Start with what interests you. What text did you like? Or hate? What got your attention, your interest? What moved you? Pick a text you find most interesting. If you’re really gushing about all of the texts you’ve read for a class, just close your eyes and point. Do not spend a lot of time stressing about the perfect text to write about. There’s no such thing. Just pick one you find interesting.
You don’t need to know your thesis at this point.
Your next step is to ask yourself what you liked or didn’t like about it. In other words, why did you pick this text? (If you tried to cheat by skipping the previous step or by choosing a text based on 1, 2, 3, 4, or 5 above, you’ve already shot yourself in the foot. Go back and do it right.)
Write down your thoughts about what you liked or didn’t like.
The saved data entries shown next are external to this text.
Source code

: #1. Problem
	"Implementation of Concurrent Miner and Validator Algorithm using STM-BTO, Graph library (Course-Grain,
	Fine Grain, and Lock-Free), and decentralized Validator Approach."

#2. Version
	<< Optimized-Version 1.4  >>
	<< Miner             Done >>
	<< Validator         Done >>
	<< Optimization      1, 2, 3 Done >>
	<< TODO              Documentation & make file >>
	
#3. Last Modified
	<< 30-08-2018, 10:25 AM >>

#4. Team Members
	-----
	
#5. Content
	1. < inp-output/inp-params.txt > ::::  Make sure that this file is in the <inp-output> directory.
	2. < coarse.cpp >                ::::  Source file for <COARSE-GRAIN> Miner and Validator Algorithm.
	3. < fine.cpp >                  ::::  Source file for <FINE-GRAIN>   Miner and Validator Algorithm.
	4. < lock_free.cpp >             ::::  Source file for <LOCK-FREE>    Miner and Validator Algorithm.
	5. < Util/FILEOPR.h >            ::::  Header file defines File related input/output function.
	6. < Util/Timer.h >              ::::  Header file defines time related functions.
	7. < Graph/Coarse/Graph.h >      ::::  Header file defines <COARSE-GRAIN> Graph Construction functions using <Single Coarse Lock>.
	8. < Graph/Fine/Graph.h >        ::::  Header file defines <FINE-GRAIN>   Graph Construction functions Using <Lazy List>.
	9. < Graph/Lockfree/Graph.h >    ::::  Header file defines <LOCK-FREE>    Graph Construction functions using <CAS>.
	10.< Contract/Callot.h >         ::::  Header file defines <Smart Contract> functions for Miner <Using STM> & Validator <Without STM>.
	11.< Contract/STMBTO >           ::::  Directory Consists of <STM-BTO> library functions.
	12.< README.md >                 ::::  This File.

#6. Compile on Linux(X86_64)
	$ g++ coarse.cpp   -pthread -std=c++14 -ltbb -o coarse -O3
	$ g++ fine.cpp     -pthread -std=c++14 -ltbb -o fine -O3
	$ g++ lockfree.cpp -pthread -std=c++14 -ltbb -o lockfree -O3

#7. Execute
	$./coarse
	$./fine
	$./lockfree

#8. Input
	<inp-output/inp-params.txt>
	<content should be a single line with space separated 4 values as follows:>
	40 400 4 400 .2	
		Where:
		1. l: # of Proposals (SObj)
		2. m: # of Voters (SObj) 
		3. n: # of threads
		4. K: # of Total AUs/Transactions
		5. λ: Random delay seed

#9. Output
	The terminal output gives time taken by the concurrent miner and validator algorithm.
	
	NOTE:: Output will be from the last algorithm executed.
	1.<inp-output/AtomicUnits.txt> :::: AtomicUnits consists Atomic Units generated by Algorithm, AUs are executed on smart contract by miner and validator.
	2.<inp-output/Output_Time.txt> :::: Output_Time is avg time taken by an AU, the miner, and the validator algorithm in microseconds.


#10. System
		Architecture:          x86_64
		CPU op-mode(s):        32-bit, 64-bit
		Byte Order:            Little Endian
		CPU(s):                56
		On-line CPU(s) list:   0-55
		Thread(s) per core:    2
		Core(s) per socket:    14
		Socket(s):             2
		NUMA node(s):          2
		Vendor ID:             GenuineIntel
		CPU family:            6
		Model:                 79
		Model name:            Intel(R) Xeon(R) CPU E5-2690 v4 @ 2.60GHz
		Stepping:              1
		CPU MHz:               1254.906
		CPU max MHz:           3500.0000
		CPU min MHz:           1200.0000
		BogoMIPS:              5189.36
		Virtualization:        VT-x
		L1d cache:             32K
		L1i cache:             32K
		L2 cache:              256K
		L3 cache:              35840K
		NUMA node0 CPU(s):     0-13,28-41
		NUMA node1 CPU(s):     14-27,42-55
Open the book, the play, the poem, the screenplay, the graphic novel… Pick out examples of the things you liked or didn’t like. Write them down.
Once you’ve written down everything you liked or didn’t like or found curious, step back and look at what you’ve written. Is there a theme? A focus? Get creative. Can you find connections between some of the things you’ve listed? If you can, you’ve got your topic. It might not be a thesis yet. It might not be fully formed. But it’s starting to take shape.
If it isn’t obvious to you at this point what you should be writing about, show your list to someone else, preferably someone who is familiar with the text.
Your professor would be a good choice. Find out his or her office hours and show up. Bring the notes your just wrote. (By the way, your professor will be very impressed by your smarts if you do this. He or she will have plenty of good things to say about you, your initiative, your thoughtfulness, your enthusiasm, your organization skills and all those things your future employers will want to hear about. In other words, your professor will be able to write you much better letters of recommendation if you show up to his or her office hours and talk about your thought process and ask questions.)
Often talking about your ideas with someone else will help you figure out what you want to say about your topic.
M. Forster once said, “How do I know what I think until I see what I say?” He was right. Putting it on paper, bouncing it off another person, these are techniques for knowing what you think. Once you’ve got that, you’re well on your way to writing a brilliant, insightful paper.